Table 7 Comparison of different layers of score regressor
Fig. 5
figure 5

A comparison of different training strategy in scatter plot

Fig. 6
figure 6

Case study with qualitative results, which present the comparisons of TECN + OS, TECN + ES and ground-truth

Visualization and qualitative analysis

To further verify which training strategy can fit the data better, we conduct a regression analysis to construct a mathematical model that examines the relationship between the predicted score and ground-truth. The comparison results of TECN + OS and TECN + ES methods are illustrated by scatter plots in Fig. 5. The predicted scores are represented by scatter points in the plot and the ground-truth scores are plotted in trend dotted line. The horizontal axis denotes the ground-truth score and vertical axis is the predicted score. Unsurprisingly, the superiority of TECN+ES on MTL–AQA is quite impressive. We observe that the proposed TECN+ES model converges the ground-truth score trendline preferable. The fewer outliers and the denser distribution of intermediate points confirm the validity of execution score training strategy with Gaussian loss function.

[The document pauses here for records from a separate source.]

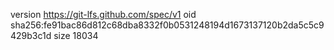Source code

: version https://git-lfs.github.com/spec/v1
oid sha256:fe91bac86d812c68dba8332f0b0531248194d1673137120b2da5c5c9429b3c1d
size 18034

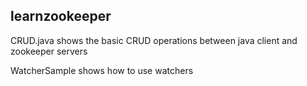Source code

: learnzookeeper
---
CRUD.java shows the basic CRUD operations between java client and zookeeper servers

WatcherSample shows how to use watchers

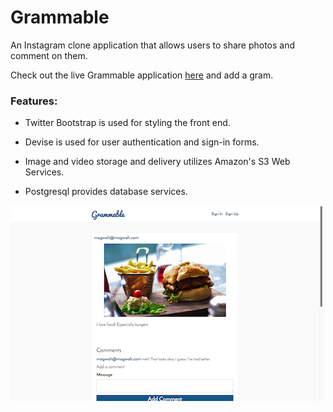 # Grammable

An Instagram clone application that allows users to share photos and comment on them.

Check out the live Grammable application [here](https://grammable-ernie-jamison.herokuapp.com) and add a gram.

### Features:

* Twitter Bootstrap is used for styling the front end.

* Devise is used for user authentication and sign-in forms.

* Image and video storage and delivery utilizes Amazon's S3 Web Services.

* Postgresql provides database services.

![alt tag](app/assets/images/grammable.png)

Two qualitative examples of the TECN model on MTL–AQA dataset are shown in Fig. 6. The dotted arrow in the figure represents the label that comes with the sport video. The ground-truth and predicted results of “Sample 26-19” are labeled by red color, while the data of “Sample 03-08” is labeled by blue color. Then, we compare the performance of the difference training strategies. Obviously, the result using detailed score labels such as execution scores performs better. And more notably, it is noteworthy that our model can accurately predict both the high and low scores of athletes, which indicates that the proposed method can capture variety of spatio-temporal information representation of diverse performance levels.

Conclusion

In this paper, we propose a novel Gaussian guided frame sequence encoder network for action quality assessment, which regards the AQA task as regression problem. Specifically, the introduced TECN network includes the feature extraction module, temporal encoder, and score regression module. A video frame-level framework is applied to model full-video frame features rather than clip-level features. Furthermore, we employ Gaussian loss function to optimize the network that devotes to model the score label using a Gaussian distribution instead of mean square error. In addition, the training scenarios followed by the objective rules of diving sport are designed to improve the accuracy of the score prediction. The experimental results on AQA-7 and MTL–AQA datasets superior to the state-of-the-art methods and demonstrate the strong effectiveness of the proposed method.

Although the proposed work has achieved valuable results, the research of AQA still needs to further discuss. Since the proposed method only explore the contribution of a single branch in time series, there are limitations to some extent; therefore, we hypothesize that the AQA task can be improved from the following two aspects in the future:

  • Multi-branch model for the score labels of several referees should be considered to construct a more objective and reasonable scoring mechanism.

  • It needs to further explore an AQA model that is more suitable for small-scale datasets in practical application.